And so three weeks passed; three weeks of rapid convalescence for Tresler, if they were spent very much otherwise by many of the settlers in the district. Truth to tell, it was the stormiest time that the country had ever known. The check the night-riders had received at Willow Bluff had apparently sent them crazy for revenge, which they proceeded to take in a wholly characteristic manner. Hitherto their depredations had been comparatively far apart, considerable intervals elapsing between them, but now four raids occurred one after the other. The police were utterly defied; cattle were driven off, and their defenders shot down without mercy. These monsters worked their will whithersoever they chose. The sheriff brought reinforcements up, but with no other effect than to rouse the discontent of the ranchers at their utter failure. It seemed as though the acts of these rustlers was a direct challenge to all authority. A reign of terror set in, and settlers, who had been in the country for years, declared their intention of getting out, and seeking a place where, if they had to pay more for their land, they would at least find protection for life and property.

Such was the position when Tresler found himself allowed to move about his room, and sit in a comfortable armchair in the delightful sunlight at his open window. Nor was he kept in ignorance of the doings of the raiders. Diane and he discussed them ardently. But she was careful to keep him in ignorance of everything concerning herself and her father. He knew nothing of the latter’s objection to his presence in the house, and he knew nothing of the blind man’s threats, or that fearful attack he had perpetrated in one of his fits of mad passion.

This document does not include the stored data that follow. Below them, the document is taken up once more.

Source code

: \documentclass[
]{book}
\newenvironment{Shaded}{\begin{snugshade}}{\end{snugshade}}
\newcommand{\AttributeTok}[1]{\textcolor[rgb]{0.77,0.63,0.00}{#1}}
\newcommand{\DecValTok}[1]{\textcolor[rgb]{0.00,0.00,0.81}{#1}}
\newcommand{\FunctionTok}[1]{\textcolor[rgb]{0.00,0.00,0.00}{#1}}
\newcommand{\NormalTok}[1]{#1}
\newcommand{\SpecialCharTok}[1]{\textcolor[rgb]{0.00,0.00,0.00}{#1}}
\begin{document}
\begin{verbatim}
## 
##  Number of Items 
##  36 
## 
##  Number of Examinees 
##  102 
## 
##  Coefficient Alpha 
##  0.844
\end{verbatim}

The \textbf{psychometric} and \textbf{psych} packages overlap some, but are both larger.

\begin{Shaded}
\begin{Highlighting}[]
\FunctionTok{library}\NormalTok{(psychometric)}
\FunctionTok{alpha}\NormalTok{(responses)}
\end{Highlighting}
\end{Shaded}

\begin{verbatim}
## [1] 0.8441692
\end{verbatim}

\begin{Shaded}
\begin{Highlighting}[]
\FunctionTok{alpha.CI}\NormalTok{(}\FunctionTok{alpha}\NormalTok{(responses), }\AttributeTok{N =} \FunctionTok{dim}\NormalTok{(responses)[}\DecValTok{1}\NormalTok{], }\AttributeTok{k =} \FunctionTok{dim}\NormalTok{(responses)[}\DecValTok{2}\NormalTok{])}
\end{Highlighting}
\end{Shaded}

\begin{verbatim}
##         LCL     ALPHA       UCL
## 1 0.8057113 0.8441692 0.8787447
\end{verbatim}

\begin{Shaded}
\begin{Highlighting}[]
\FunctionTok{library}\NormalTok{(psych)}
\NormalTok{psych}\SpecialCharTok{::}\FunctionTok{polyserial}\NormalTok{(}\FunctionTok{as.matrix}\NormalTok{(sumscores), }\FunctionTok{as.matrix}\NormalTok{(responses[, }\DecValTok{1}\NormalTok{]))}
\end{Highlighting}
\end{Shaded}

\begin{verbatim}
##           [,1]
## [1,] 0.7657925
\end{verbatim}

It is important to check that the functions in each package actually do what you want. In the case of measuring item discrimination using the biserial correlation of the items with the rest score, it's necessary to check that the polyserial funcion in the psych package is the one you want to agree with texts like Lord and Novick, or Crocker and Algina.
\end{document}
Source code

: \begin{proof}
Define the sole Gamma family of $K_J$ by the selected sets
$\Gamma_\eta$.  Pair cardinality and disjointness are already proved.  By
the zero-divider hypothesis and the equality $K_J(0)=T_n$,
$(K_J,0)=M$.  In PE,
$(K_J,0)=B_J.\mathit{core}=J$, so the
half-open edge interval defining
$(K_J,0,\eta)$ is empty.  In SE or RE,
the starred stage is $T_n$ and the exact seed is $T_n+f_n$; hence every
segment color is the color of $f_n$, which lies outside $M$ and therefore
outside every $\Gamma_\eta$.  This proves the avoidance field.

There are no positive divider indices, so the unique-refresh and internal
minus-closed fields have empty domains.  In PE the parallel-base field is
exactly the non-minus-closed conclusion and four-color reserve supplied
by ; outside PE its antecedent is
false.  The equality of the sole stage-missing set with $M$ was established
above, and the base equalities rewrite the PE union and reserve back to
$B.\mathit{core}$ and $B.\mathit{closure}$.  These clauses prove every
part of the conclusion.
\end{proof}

These days, so delightful to them both, so brimful of happiness for him, so fraught with such a blending of pain and sweetness for her, had stolen along almost uncounted, unheeded. But like all such overshadowed delights, their end came swiftly, ruthlessly.

The signal was given at the midday meal. The rancher, who had never mentioned Tresler’s name since that memorable night, rose from the table to retire to his room. At the door he paused and turned.

“That man, Tresler,” he said, in his smooth, even tones. “He’s well enough to go to the bunkhouse. See to it.”

And he left the girl crushed and helpless. It had come at last. She knew that she could keep her lover no longer at her side. Even Doc. Osler could not help her, and, besides, if she refused to obey, her father would not have the slightest compunction in attending to the matter in his own way.

So it was with a heavy heart she took herself up-stairs for the afternoon. This tÊte-À-tÊte had become their custom every day; she with her sewing, and the sick man luxuriating in a pipe. Tresler was still bandaged, but it was only lightly, for the wound was almost healed.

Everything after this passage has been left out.